Segment Start: RECORDS FOR THE TASK
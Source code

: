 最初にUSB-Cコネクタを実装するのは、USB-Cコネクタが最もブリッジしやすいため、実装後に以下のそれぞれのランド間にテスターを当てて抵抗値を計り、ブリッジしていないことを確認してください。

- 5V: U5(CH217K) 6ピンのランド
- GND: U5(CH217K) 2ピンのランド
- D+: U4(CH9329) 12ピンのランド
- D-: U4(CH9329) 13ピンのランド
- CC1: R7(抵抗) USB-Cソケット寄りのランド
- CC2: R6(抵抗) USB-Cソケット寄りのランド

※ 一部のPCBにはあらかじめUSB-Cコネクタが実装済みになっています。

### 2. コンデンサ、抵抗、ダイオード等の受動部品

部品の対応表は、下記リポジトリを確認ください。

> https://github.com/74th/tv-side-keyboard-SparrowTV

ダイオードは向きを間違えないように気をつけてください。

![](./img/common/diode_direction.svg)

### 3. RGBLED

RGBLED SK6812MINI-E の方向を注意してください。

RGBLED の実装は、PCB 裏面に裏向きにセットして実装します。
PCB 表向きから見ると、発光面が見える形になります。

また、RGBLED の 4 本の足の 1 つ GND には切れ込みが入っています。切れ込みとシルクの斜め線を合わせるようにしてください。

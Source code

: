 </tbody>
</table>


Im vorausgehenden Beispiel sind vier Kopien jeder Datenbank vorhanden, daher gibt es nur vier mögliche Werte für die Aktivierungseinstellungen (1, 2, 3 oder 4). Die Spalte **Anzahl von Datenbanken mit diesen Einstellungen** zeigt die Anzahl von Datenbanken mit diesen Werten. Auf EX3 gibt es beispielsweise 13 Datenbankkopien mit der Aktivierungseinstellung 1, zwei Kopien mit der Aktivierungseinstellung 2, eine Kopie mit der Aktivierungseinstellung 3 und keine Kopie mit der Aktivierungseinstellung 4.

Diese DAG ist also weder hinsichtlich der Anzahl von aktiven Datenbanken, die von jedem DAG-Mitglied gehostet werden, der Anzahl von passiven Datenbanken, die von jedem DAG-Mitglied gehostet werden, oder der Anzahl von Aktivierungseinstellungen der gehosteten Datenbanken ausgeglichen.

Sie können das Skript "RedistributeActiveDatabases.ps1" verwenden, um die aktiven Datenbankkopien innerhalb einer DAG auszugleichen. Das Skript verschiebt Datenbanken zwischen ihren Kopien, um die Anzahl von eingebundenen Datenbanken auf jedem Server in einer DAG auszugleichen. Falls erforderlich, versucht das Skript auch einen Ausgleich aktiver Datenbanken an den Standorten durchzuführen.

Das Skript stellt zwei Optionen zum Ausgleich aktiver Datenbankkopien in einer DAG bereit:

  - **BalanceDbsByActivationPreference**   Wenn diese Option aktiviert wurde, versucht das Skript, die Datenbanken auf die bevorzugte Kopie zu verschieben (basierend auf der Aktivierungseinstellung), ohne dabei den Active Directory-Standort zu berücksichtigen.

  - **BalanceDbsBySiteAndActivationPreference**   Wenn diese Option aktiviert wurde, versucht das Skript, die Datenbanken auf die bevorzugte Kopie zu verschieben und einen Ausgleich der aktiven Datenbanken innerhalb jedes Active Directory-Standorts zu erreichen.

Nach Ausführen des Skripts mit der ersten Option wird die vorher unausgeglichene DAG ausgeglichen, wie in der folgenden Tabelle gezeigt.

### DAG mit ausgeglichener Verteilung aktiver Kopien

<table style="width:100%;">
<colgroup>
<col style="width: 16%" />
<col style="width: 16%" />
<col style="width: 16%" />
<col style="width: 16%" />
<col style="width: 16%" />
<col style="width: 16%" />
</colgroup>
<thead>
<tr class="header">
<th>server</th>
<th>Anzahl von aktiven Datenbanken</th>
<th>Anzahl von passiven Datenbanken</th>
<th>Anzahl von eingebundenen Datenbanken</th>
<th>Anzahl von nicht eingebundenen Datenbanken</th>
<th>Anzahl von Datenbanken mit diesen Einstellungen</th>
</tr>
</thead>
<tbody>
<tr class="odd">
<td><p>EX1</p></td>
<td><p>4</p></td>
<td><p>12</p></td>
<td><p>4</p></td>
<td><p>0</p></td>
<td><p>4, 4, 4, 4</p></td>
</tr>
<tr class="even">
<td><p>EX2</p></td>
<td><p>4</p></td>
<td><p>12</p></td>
Segment End: RECORDS FOR THE TASK
● EXERCISE BRIEF: In the data above, start at the line that has "Sie können das", stop after the line that has "</colgroup>", and print every line in between exactly as it stands.

● ANSWER TO THE PROBLEM:
Sie können das Skript "RedistributeActiveDatabases.ps1" verwenden, um die aktiven Datenbankkopien innerhalb einer DAG auszugleichen. Das Skript verschiebt Datenbanken zwischen ihren Kopien, um die Anzahl von eingebundenen Datenbanken auf jedem Server in einer DAG auszugleichen. Falls erforderlich, versucht das Skript auch einen Ausgleich aktiver Datenbanken an den Standorten durchzuführen.

Das Skript stellt zwei Optionen zum Ausgleich aktiver Datenbankkopien in einer DAG bereit:

  - **BalanceDbsByActivationPreference**   Wenn diese Option aktiviert wurde, versucht das Skript, die Datenbanken auf die bevorzugte Kopie zu verschieben (basierend auf der Aktivierungseinstellung), ohne dabei den Active Directory-Standort zu berücksichtigen.

  - **BalanceDbsBySiteAndActivationPreference**   Wenn diese Option aktiviert wurde, versucht das Skript, die Datenbanken auf die bevorzugte Kopie zu verschieben und einen Ausgleich der aktiven Datenbanken innerhalb jedes Active Directory-Standorts zu erreichen.

Nach Ausführen des Skripts mit der ersten Option wird die vorher unausgeglichene DAG ausgeglichen, wie in der folgenden Tabelle gezeigt.

### DAG mit ausgeglichener Verteilung aktiver Kopien

<table style="width:100%;">
<colgroup>
<col style="width: 16%" />
<col style="width: 16%" />
<col style="width: 16%" />
<col style="width: 16%" />
<col style="width: 16%" />
<col style="width: 16%" />
</colgroup>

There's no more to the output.